Implikasi Filosofis dan Spiritual
Kisah Nabi Musa dan Khidir, khususnya melalui pemahaman ayat 76-80, mengajarkan beberapa prinsip mendasar bagi seorang pencari kebenaran:
- Batasan Ilmu Manusia: Musa, seorang nabi besar, mengakui keterbatasan ilmunya. Ini mengingatkan kita bahwa perspektif manusia sering kali parsial dan terbatas pada hasil akhir yang terlihat, bukan pada proses dan hikmah di baliknya.
- Rahasia di Balik Musibah: Peristiwa yang tampak buruk (perahu dilubangi, kematian anak) ternyata adalah mekanisme perlindungan dan rahmat tersembunyi dari Allah SWT. Musibah seringkali merupakan jalan menuju kebaikan yang tidak kita sadari pada saat itu.
- Pentingnya Kesabaran dalam Menuntut Ilmu: Musa harus belajar menahan diri dan mempercayai otoritas ilmu yang lebih tinggi (Khidir) sebelum diberikan penjelasan. Kesabaran adalah prasyarat untuk mendapatkan hikmah sejati.

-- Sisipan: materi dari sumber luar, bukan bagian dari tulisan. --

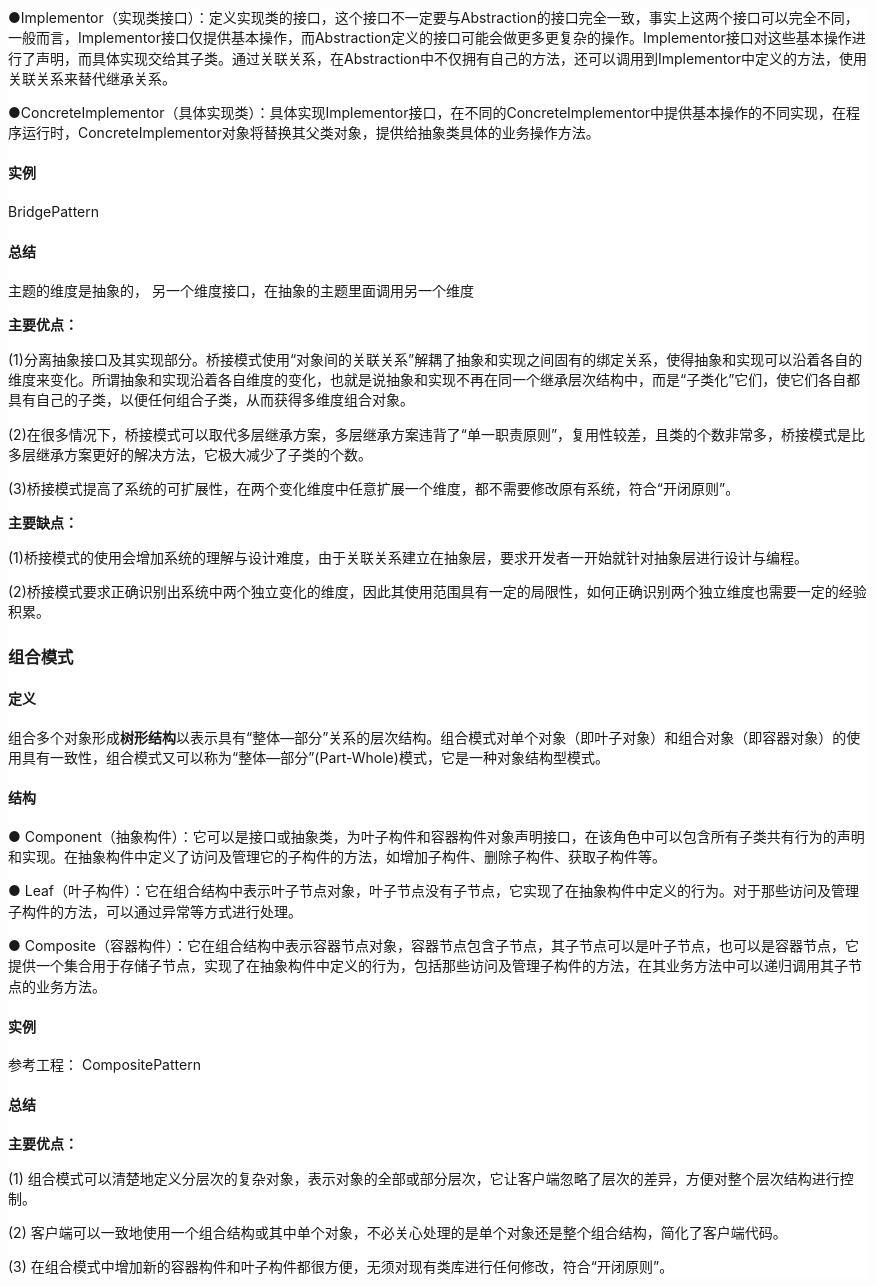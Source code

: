 ●Implementor（实现类接口）：定义实现类的接口，这个接口不一定要与Abstraction的接口完全一致，事实上这两个接口可以完全不同，一般而言，Implementor接口仅提供基本操作，而Abstraction定义的接口可能会做更多更复杂的操作。Implementor接口对这些基本操作进行了声明，而具体实现交给其子类。通过关联关系，在Abstraction中不仅拥有自己的方法，还可以调用到Implementor中定义的方法，使用关联关系来替代继承关系。

●ConcreteImplementor（具体实现类）：具体实现Implementor接口，在不同的ConcreteImplementor中提供基本操作的不同实现，在程序运行时，ConcreteImplementor对象将替换其父类对象，提供给抽象类具体的业务操作方法。

#### 实例

BridgePattern

#### 总结

主题的维度是抽象的， 另一个维度接口，在抽象的主题里面调用另一个维度

**主要优点：**

(1)分离抽象接口及其实现部分。桥接模式使用“对象间的关联关系”解耦了抽象和实现之间固有的绑定关系，使得抽象和实现可以沿着各自的维度来变化。所谓抽象和实现沿着各自维度的变化，也就是说抽象和实现不再在同一个继承层次结构中，而是“子类化”它们，使它们各自都具有自己的子类，以便任何组合子类，从而获得多维度组合对象。

(2)在很多情况下，桥接模式可以取代多层继承方案，多层继承方案违背了“单一职责原则”，复用性较差，且类的个数非常多，桥接模式是比多层继承方案更好的解决方法，它极大减少了子类的个数。

(3)桥接模式提高了系统的可扩展性，在两个变化维度中任意扩展一个维度，都不需要修改原有系统，符合“开闭原则”。

**主要缺点：**

(1)桥接模式的使用会增加系统的理解与设计难度，由于关联关系建立在抽象层，要求开发者一开始就针对抽象层进行设计与编程。

(2)桥接模式要求正确识别出系统中两个独立变化的维度，因此其使用范围具有一定的局限性，如何正确识别两个独立维度也需要一定的经验积累。

### 组合模式

#### 定义

 组合多个对象形成**树形结构**以表示具有“整体—部分”关系的层次结构。组合模式对单个对象（即叶子对象）和组合对象（即容器对象）的使用具有一致性，组合模式又可以称为“整体—部分”(Part-Whole)模式，它是一种对象结构型模式。 

#### 结构

● Component（抽象构件）：它可以是接口或抽象类，为叶子构件和容器构件对象声明接口，在该角色中可以包含所有子类共有行为的声明和实现。在抽象构件中定义了访问及管理它的子构件的方法，如增加子构件、删除子构件、获取子构件等。

● Leaf（叶子构件）：它在组合结构中表示叶子节点对象，叶子节点没有子节点，它实现了在抽象构件中定义的行为。对于那些访问及管理子构件的方法，可以通过异常等方式进行处理。

● Composite（容器构件）：它在组合结构中表示容器节点对象，容器节点包含子节点，其子节点可以是叶子节点，也可以是容器节点，它提供一个集合用于存储子节点，实现了在抽象构件中定义的行为，包括那些访问及管理子构件的方法，在其业务方法中可以递归调用其子节点的业务方法。

#### 实例

参考工程： CompositePattern 

#### 总结

**主要优点：**

(1) 组合模式可以清楚地定义分层次的复杂对象，表示对象的全部或部分层次，它让客户端忽略了层次的差异，方便对整个层次结构进行控制。

(2) 客户端可以一致地使用一个组合结构或其中单个对象，不必关心处理的是单个对象还是整个组合结构，简化了客户端代码。

(3) 在组合模式中增加新的容器构件和叶子构件都很方便，无须对现有类库进行任何修改，符合“开闭原则”。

Ayat-ayat ini menegaskan bahwa di balik setiap peristiwa, baik yang menyenangkan maupun yang menyakitkan, terdapat rancangan Ilahi yang sempurna. Tugas kita bukanlah untuk selalu memahami setiap detail, melainkan untuk memiliki iman yang kuat bahwa Allah merencanakan yang terbaik bagi hamba-Nya yang berserah diri.